The Chopin Bicentennial may have come and gone, but for pianists the celebration continues. It would be difficult to imagine a modern piano recital had Chopin not lived, so critical are his own works and his influence on composers from Schumann and Liszt to Scriabin and Prokofiev. Because he focused to an unprecedented extent on one particular instrument, he succeeded in extracting a dramatic voice that few contemporaries imagined existed within the piano's wooden shell. Tonight's program showcases Chopin's career across four genres that he essentially invented: Mazurka, Nocturne, Impromptu, and Ballade.
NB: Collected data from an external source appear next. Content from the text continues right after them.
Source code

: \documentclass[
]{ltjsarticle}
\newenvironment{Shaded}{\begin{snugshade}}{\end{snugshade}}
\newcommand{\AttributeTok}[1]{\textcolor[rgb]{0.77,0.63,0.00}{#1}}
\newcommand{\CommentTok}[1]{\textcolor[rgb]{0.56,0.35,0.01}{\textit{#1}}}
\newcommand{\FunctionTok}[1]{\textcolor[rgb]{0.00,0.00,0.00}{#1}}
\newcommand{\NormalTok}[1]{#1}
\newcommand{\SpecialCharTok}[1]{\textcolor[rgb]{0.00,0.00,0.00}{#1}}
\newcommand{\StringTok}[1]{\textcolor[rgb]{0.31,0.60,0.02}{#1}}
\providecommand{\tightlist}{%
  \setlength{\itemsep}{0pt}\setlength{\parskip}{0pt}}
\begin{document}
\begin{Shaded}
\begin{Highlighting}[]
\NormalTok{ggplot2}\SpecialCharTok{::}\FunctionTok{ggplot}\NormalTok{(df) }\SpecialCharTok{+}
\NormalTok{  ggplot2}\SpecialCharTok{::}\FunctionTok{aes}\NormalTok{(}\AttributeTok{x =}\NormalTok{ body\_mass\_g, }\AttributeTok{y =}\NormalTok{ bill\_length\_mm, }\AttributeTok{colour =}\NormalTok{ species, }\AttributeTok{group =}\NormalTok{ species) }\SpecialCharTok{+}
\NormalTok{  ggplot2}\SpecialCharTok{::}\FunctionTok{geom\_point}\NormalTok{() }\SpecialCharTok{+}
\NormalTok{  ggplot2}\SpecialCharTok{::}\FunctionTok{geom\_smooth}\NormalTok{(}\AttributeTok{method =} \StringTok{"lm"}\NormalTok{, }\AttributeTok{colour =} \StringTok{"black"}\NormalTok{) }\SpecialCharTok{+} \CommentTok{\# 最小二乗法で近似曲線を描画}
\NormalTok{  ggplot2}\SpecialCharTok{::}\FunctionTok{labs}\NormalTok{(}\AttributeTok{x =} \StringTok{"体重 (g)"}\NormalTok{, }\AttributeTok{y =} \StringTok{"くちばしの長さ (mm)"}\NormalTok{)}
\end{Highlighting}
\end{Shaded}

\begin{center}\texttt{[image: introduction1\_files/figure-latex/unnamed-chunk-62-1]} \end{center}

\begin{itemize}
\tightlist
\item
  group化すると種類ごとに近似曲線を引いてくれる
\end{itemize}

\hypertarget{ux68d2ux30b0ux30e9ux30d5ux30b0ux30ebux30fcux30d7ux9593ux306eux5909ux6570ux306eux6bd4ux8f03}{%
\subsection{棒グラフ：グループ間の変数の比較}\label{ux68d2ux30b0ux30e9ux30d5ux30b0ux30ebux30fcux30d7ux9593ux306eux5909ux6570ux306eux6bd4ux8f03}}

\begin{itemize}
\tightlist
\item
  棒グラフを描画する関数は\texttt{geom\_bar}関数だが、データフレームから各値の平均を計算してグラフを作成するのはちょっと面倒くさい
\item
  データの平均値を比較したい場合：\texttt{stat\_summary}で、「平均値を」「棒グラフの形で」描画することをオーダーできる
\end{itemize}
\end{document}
When Chopin left his native Warsaw at age 19, eventually settling in Paris, he had mastered all the provincial capital had to offer. Still, emotional ties to Poland remained strong while abroad. His glorification of the nationalist Mazurka, in particular, reveals a homesickness that could barely be restrained. The Polish refer to such longing as Źal, an all-encompassing nostalgia that pervades nearly every piece Chopin composed. Previously the Mazurka had been a brusque mixture of three peasant dances: the Mazur, Kujawiak, and Oborek. However, Chopin's fifty-one Mazurkas are not dance music per se. Rather they are stylized recreations of a folk spirit that seemed worlds away from the Parisian salons. Works like the justly famous A-minor Mazurka, Op. 17 No. 4 (1833), feature Chopin's famous written-in rubato, where ornamented figures borrowed from bel canto opera float weightlessly above a predictable left-hand rhythm. Equally important is his use of chromatically shifting harmonies to induce a subtly fluid expressive state, wavering each moment between youthful dash and gloom.